O Registro Civil de Nascimento (RCN) é de lavratura obrigatória mediante o nascimento de uma pessoa natural com vida, e nele deverá constar, como grifado o artigo acima, a hora certa ou aproximada do nascimento. Esta data e horário, por bem, serão o marco inicial da contagem do tempo à que se refere o conceito de idade abordado no tópico 1.2.1, de forma análoga ao exemplo dado no tópico anterior.

2.1.2 O ANIVERSÁRIO: O FIM DE CADA CICLO DE UM ANO

Ainda de forma análoga ao exemplo dado no tópico 2.1, será o marco real da completação de um ano de idade a data de aniversário da mesma, no horário disposto em seu RCN. Haveria, por conseguinte, de ser também o preciso momento em que, nos anos correspondentes, seriam concedidos ao indivíduo os ônus e prerrogativas decorrentes de sua idade. Esta equiparação, entretanto, resta incorreta, a ser explicado no tópico 3.1.

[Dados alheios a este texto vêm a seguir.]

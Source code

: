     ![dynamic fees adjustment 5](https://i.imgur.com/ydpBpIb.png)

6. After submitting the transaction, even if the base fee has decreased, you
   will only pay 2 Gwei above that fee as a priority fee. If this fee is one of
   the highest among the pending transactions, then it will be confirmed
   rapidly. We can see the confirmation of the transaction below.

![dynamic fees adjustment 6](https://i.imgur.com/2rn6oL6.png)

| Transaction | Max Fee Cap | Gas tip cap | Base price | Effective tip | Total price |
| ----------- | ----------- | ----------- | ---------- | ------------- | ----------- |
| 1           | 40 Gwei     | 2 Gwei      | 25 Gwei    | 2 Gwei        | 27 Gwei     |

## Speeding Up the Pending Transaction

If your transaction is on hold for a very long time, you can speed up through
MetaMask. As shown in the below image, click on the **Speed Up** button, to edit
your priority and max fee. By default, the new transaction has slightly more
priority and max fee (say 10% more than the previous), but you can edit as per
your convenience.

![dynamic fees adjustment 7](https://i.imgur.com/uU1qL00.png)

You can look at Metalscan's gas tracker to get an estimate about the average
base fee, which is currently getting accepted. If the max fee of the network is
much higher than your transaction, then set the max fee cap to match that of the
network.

2.2 A NATUREZA INSTANTÂNEA DA IDADE EXATA

Trago, para melhor entendimento deste tópico, uma analogia. Digamos que Adamastor, na posse de uma garrafa com uma marcação que lhe divide o volume total em duas metades iguais, encheu-a até a boca numa torneira quebrada. Por certo, ao fim do processo, a garrafa teve, em algum momento, exatamente metade do seu volume preenchido e, em sabendo a vazão da torneira, seria possível inclusive determinar em quanto tempo a torneira o fez. Entretanto, visto que a torneira vazou água de forma contínua, transcorrida a mais ínfima fração de tempo subsequente à este exato momento em que a garrafa esteve perfeitamente preenchida até a metade, já se poderá dizer que seu volume em água passou da metade. A continuidade do fluxo d’água confere, à exatidão de seu volume, um caráter de transitoriedade instantânea.

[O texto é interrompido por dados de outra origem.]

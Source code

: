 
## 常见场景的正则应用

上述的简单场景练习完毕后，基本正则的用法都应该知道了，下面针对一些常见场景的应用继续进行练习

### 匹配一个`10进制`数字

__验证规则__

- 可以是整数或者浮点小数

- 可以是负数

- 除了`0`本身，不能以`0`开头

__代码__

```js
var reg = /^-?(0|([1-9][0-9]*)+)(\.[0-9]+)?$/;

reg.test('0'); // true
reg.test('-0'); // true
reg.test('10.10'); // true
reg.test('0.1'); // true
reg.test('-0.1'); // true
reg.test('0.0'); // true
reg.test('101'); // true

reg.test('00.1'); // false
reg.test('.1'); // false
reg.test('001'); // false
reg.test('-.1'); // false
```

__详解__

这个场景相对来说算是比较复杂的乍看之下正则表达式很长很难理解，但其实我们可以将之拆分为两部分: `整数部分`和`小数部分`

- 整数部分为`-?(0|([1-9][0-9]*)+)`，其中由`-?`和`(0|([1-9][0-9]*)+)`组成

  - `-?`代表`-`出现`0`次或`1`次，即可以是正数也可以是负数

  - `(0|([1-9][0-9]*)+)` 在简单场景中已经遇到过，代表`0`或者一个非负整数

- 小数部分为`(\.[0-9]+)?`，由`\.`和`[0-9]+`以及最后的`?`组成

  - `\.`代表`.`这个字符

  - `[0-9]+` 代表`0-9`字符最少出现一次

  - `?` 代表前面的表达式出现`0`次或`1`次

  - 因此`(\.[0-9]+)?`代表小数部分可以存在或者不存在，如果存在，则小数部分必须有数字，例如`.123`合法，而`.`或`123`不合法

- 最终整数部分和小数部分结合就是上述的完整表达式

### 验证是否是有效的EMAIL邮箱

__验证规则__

De mesma forma ocorre com a passagem do tempo. Um marco temporal que determina o fim de um período somente será exato, perfeitamente inteiro, por uma fração infinitesimal de tempo, tal como a marcação na metade da garrafa, visto que o tempo, em si, é ininterrupto como a água que sai da torneira. Uma pessoa natural, por exemplo, nascida em 12 de Junho de 1995, às 16:34, considerar-se-á como tendo menos de catorze anos completos até a precisa hora de 16:34 de 12 de Junho de 2009, único instante em que sua idade cronológica será exatamente 14 anos, pois no instante seguinte, já terá ingressado no ciclo subsequente da contagem do tempo, tendo portanto mais de 14 anos completos.

3.MODULAÇÃO TEMPORAL DOS EFEITOS JURÍDICOS DA IDADE

3.1 DENTRO DO DIREITO PENAL

Lê-se no CP/40:

"Art. 10 – O dia do começo inclui-se no cômputo do prazo. Contam-se os dias, os meses e os anos pelo calendário comum.

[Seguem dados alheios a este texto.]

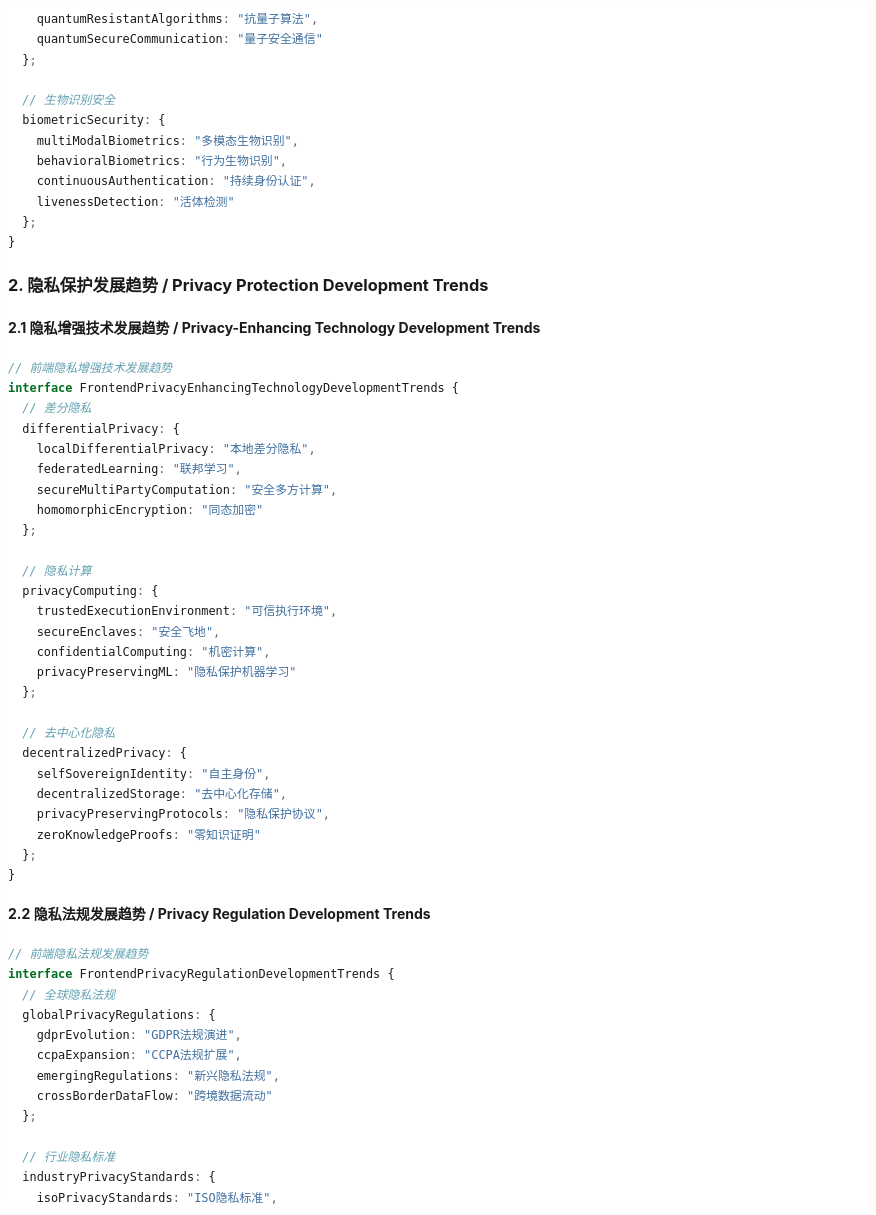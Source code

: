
 ```typescript
    quantumResistantAlgorithms: "抗量子算法",
    quantumSecureCommunication: "量子安全通信"
  };
  
  // 生物识别安全
  biometricSecurity: {
    multiModalBiometrics: "多模态生物识别",
    behavioralBiometrics: "行为生物识别",
    continuousAuthentication: "持续身份认证",
    livenessDetection: "活体检测"
  };
}
```

### 2. 隐私保护发展趋势 / Privacy Protection Development Trends

#### 2.1 隐私增强技术发展趋势 / Privacy-Enhancing Technology Development Trends

```typescript
// 前端隐私增强技术发展趋势
interface FrontendPrivacyEnhancingTechnologyDevelopmentTrends {
  // 差分隐私
  differentialPrivacy: {
    localDifferentialPrivacy: "本地差分隐私",
    federatedLearning: "联邦学习",
    secureMultiPartyComputation: "安全多方计算",
    homomorphicEncryption: "同态加密"
  };
  
  // 隐私计算
  privacyComputing: {
    trustedExecutionEnvironment: "可信执行环境",
    secureEnclaves: "安全飞地",
    confidentialComputing: "机密计算",
    privacyPreservingML: "隐私保护机器学习"
  };
  
  // 去中心化隐私
  decentralizedPrivacy: {
    selfSovereignIdentity: "自主身份",
    decentralizedStorage: "去中心化存储",
    privacyPreservingProtocols: "隐私保护协议",
    zeroKnowledgeProofs: "零知识证明"
  };
}
```

#### 2.2 隐私法规发展趋势 / Privacy Regulation Development Trends

```typescript
// 前端隐私法规发展趋势
interface FrontendPrivacyRegulationDevelopmentTrends {
  // 全球隐私法规
  globalPrivacyRegulations: {
    gdprEvolution: "GDPR法规演进",
    ccpaExpansion: "CCPA法规扩展",
    emergingRegulations: "新兴隐私法规",
    crossBorderDataFlow: "跨境数据流动"
  };
  
  // 行业隐私标准
  industryPrivacyStandards: {
    isoPrivacyStandards: "ISO隐私标准",
```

Art. 27 – Os menores de 18 (dezoito) anos são penalmente inimputáveis, ficando sujeitos às normas estabelecidas na legislação especial.”

A jurisprudência é pacífica em computar a integridade do dia em que o indivíduo atinge a maioridade para todos os fins penais. Pautado nos artigos acima, dispôs sobre o assunto o egrégio Superior Tribunal de Justiça:

RECURSO ESPECIAL. CRIME COMETIDO NO DIA EM QUE O AGENTE COMPLETOU 18 ANOS. IMPUTABILIDADE. 1. É imputável o agente que cometeu o delito no dia em que completou 18 anos, a despeito de ter nascido em fração de hora inferior ao exato momento do crime. 2. Recurso conhecido e provido

(STJ – REsp: 133579 SP 1997/0036461-5, Relator: Ministro HAMILTON CARVALHIDO, Data de Julgamento: 29/03/2000, T6 – SEXTA TURMA, Data de Publicação: DJ 05.06.2000 p. 217 JBC vol. 46 p. 198 LEXSTJ vol. 133 p. 378 RT vol. 782 p. 551)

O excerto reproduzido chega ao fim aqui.